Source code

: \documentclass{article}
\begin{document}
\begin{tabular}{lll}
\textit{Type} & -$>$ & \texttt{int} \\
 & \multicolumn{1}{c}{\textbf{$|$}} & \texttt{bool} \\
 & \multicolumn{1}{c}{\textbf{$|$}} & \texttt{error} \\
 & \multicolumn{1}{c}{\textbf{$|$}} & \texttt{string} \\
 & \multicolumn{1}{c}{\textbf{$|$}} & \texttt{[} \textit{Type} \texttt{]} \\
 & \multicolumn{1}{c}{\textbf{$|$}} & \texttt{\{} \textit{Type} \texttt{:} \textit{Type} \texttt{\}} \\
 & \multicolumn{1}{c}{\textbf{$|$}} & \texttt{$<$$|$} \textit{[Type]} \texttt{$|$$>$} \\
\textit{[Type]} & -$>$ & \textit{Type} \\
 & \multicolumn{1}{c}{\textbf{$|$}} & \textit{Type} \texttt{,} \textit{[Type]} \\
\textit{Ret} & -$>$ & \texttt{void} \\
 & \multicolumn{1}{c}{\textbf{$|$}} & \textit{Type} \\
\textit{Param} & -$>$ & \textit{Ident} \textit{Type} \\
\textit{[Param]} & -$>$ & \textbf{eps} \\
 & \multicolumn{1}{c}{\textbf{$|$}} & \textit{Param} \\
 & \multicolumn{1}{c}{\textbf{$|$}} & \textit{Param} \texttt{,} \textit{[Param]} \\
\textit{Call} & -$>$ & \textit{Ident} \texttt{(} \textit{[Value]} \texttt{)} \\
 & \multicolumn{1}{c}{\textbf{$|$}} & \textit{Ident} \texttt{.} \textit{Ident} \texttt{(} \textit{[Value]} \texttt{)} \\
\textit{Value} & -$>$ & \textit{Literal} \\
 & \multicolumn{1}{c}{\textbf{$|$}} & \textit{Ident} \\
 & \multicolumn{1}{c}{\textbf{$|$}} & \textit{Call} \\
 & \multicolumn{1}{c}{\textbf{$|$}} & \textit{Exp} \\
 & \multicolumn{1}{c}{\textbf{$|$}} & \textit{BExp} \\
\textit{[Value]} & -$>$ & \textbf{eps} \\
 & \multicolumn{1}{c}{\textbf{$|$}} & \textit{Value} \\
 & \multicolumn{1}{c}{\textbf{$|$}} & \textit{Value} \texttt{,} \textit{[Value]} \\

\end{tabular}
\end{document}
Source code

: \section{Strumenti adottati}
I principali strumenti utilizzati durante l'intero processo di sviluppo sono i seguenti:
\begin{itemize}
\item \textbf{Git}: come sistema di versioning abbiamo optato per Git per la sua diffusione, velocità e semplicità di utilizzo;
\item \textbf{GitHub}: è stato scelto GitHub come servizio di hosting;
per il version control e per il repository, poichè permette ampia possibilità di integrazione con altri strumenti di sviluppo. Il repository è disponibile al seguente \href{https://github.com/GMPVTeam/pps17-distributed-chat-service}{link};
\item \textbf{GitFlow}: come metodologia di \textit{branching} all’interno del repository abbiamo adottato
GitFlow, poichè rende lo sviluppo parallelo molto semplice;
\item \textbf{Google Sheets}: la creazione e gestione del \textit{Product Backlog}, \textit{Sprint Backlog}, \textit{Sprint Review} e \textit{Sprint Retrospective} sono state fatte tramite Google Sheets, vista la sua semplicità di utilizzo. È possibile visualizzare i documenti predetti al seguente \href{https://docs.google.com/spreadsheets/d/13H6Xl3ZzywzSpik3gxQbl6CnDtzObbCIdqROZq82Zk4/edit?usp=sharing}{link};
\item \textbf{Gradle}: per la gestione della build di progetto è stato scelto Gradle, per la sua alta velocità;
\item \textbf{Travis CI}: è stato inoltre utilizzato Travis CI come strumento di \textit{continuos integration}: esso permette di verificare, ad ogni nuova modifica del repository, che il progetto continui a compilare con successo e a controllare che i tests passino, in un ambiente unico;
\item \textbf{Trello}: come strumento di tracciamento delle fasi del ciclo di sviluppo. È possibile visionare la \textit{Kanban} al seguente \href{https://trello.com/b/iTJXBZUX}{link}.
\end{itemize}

==

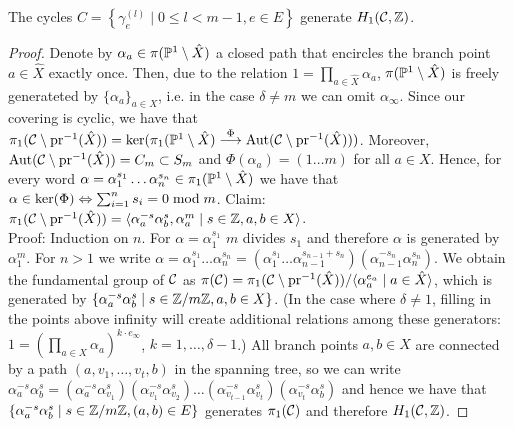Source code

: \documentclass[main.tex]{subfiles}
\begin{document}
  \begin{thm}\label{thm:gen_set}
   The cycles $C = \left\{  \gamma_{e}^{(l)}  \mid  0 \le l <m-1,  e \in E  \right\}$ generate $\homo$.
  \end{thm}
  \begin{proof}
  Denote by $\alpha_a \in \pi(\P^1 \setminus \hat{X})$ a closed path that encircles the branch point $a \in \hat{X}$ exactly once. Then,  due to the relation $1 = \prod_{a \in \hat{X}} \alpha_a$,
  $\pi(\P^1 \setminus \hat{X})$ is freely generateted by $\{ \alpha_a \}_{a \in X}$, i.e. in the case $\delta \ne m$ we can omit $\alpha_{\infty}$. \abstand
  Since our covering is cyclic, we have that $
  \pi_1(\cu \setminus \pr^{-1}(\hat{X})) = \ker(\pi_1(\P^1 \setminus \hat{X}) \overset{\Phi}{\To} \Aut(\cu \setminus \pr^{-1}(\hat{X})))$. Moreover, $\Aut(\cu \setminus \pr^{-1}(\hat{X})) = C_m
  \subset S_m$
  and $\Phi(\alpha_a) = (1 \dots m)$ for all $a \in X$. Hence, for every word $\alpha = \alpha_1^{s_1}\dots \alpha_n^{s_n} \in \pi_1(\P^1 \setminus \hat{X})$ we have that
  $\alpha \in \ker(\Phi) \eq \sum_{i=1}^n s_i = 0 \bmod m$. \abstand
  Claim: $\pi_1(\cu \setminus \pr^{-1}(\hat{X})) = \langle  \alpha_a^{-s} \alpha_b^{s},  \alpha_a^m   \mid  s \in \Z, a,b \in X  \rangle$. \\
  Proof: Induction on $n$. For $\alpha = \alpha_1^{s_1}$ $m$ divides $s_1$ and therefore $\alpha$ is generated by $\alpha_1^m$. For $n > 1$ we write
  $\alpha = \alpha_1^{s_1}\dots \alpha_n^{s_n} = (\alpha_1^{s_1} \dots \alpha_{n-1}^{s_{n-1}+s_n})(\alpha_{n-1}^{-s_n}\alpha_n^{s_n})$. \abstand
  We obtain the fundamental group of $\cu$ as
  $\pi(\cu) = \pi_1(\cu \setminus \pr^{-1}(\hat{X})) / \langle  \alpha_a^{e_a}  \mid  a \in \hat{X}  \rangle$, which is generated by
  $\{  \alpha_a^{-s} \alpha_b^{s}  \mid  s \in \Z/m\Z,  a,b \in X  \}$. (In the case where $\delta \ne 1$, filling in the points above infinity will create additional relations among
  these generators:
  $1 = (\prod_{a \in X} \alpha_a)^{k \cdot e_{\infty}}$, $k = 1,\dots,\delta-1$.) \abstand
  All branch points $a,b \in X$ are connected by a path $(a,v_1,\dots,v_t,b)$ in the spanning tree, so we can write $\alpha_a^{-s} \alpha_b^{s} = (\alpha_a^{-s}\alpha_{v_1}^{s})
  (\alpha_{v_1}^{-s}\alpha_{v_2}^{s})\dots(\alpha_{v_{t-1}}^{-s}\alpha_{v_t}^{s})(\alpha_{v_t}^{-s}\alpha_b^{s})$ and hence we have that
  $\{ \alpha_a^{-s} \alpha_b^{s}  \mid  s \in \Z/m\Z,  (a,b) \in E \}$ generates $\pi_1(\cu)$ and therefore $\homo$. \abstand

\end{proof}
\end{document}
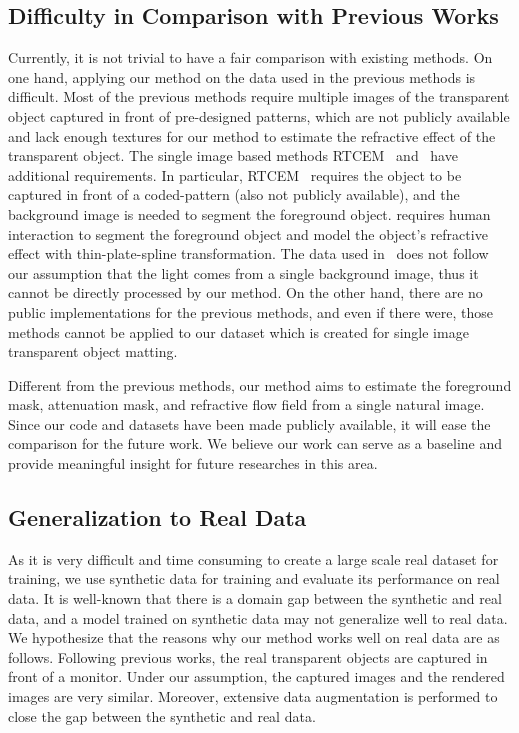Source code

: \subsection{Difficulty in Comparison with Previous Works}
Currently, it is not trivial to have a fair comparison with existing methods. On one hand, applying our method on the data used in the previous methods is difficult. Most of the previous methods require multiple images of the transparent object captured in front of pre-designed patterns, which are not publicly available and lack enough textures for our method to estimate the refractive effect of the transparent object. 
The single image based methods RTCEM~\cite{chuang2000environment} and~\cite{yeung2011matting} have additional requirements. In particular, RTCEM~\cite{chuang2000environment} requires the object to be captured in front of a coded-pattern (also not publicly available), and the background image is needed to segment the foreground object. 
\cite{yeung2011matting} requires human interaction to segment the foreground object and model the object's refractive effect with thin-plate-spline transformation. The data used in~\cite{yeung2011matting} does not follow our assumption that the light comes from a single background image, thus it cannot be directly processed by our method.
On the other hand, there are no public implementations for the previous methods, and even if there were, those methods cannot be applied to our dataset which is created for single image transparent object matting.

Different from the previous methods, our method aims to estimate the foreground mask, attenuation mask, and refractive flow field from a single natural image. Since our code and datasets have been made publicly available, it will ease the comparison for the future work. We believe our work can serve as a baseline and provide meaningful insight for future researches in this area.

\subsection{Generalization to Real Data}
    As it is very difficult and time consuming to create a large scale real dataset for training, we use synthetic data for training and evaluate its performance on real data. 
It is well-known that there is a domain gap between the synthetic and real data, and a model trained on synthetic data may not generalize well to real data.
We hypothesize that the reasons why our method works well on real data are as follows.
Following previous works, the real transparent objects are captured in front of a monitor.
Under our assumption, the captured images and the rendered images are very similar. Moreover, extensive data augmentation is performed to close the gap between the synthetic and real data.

* _YOUR TASK_
A complete answer lists every line of the listing above that holds the word "therefore".

* _RESPONSE BOX_
  Proof: Induction on $n$. For $\alpha = \alpha_1^{s_1}$ $m$ divides $s_1$ and therefore $\alpha$ is generated by $\alpha_1^m$. For $n > 1$ we write
  $\{ \alpha_a^{-s} \alpha_b^{s}  \mid  s \in \Z/m\Z,  (a,b) \in E \}$ generates $\pi_1(\cu)$ and therefore $\homo$. \abstand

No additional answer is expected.